Source material section start

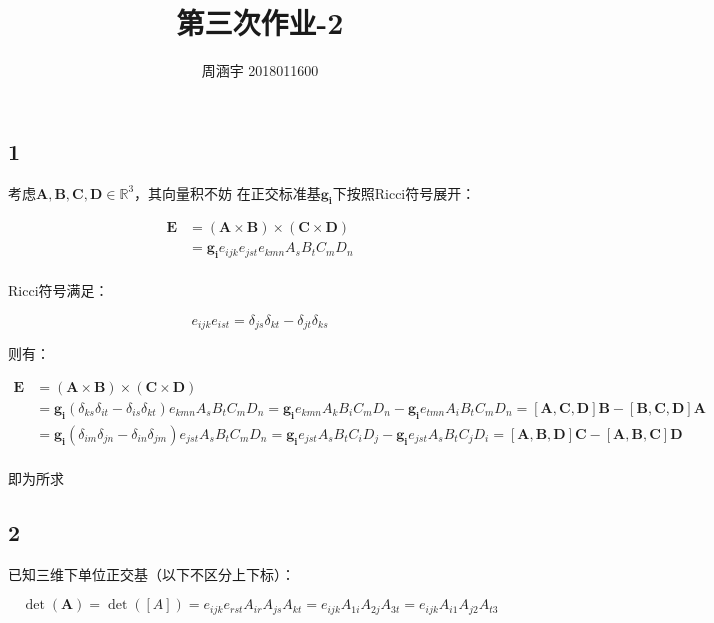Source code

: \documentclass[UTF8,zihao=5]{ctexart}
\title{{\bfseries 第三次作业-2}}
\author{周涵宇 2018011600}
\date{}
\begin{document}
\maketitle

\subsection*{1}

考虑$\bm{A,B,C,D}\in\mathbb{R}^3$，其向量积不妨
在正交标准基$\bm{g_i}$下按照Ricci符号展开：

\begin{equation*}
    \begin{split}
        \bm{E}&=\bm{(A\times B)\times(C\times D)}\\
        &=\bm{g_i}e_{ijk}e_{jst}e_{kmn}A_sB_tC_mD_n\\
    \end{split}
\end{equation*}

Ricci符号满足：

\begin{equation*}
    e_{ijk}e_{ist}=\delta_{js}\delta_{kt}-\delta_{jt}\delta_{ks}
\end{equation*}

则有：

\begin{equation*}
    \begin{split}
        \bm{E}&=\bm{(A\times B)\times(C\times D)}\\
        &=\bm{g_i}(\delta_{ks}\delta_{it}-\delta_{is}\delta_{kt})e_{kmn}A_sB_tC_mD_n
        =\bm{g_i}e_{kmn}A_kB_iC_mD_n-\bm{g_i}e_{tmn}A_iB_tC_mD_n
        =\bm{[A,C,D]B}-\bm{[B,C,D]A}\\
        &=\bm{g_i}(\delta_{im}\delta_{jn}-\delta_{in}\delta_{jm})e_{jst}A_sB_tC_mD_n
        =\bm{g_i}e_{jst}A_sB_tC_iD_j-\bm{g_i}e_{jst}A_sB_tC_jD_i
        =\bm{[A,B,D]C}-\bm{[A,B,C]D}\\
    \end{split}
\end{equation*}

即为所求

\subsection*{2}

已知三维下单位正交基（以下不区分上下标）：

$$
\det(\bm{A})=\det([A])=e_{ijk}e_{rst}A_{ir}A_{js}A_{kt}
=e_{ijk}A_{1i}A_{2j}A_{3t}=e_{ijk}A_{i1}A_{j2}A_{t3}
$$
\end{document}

Source material section end
Source material section start

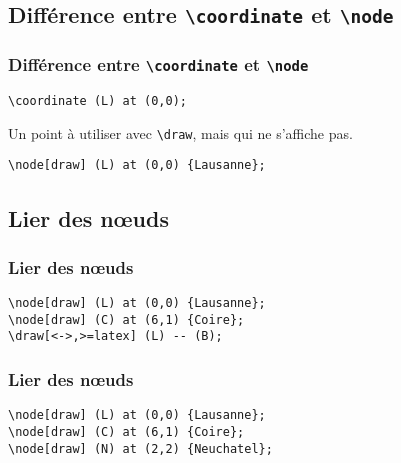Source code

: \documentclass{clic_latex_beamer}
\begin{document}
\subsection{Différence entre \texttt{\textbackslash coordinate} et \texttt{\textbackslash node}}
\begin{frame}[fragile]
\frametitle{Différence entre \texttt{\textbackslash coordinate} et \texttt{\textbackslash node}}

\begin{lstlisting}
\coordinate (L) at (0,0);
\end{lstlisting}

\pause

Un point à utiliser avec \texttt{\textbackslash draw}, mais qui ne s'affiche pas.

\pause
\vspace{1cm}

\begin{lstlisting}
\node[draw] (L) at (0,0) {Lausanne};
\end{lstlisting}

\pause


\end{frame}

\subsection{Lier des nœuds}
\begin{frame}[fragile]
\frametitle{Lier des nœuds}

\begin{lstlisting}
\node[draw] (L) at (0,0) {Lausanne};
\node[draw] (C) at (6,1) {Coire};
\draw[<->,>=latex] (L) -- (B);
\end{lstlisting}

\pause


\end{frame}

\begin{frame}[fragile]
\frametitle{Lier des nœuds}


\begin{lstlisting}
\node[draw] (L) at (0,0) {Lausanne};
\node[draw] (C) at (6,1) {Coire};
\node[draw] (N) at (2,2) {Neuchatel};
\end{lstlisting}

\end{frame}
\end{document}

Source material section end
Source material section start

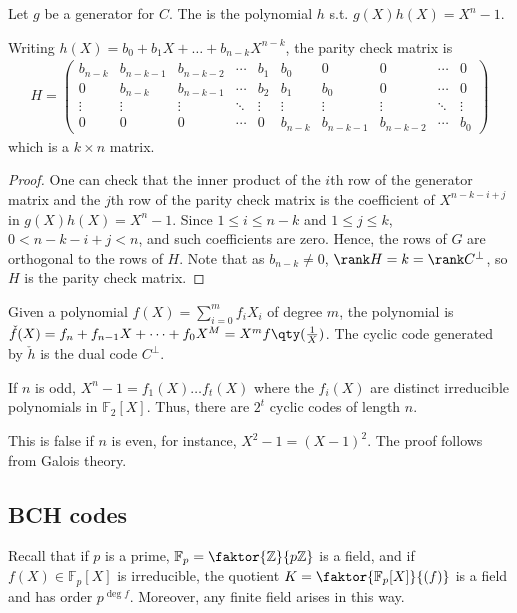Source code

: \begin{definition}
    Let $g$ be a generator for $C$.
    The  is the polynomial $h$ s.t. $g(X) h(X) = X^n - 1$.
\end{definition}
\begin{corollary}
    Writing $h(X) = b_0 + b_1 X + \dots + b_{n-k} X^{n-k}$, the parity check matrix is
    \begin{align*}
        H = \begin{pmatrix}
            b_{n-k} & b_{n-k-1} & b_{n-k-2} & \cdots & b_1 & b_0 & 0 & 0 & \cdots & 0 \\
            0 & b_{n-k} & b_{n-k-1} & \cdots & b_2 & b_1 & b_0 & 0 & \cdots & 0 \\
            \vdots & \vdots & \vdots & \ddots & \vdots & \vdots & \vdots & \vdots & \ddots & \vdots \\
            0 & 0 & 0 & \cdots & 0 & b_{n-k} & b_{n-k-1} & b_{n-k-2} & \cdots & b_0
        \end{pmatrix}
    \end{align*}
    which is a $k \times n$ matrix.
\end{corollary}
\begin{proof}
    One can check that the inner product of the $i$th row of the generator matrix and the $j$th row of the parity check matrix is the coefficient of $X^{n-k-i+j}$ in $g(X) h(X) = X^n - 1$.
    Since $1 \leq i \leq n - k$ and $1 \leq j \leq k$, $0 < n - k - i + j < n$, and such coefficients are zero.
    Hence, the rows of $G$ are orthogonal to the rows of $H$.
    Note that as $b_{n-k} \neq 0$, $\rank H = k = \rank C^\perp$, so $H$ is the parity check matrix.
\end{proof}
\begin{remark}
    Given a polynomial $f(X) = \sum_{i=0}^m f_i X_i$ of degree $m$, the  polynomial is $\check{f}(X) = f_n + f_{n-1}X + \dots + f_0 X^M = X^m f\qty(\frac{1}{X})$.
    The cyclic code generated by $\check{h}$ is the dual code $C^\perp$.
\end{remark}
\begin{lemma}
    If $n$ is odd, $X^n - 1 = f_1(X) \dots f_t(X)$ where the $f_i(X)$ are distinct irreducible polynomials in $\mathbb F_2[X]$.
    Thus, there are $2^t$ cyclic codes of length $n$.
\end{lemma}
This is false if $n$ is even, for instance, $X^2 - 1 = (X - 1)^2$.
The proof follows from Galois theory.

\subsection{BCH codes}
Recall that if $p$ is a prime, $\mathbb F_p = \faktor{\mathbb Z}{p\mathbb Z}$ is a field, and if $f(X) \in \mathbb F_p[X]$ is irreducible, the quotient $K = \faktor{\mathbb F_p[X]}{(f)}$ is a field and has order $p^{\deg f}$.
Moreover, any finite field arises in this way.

Source material section end

Goal of the exercise: Which of the lines above hold the string "entre"? Pick each of them out.

Problem solution:
\subsection{Différence entre \texttt{\textbackslash coordinate} et \texttt{\textbackslash node}}
\frametitle{Différence entre \texttt{\textbackslash coordinate} et \texttt{\textbackslash node}}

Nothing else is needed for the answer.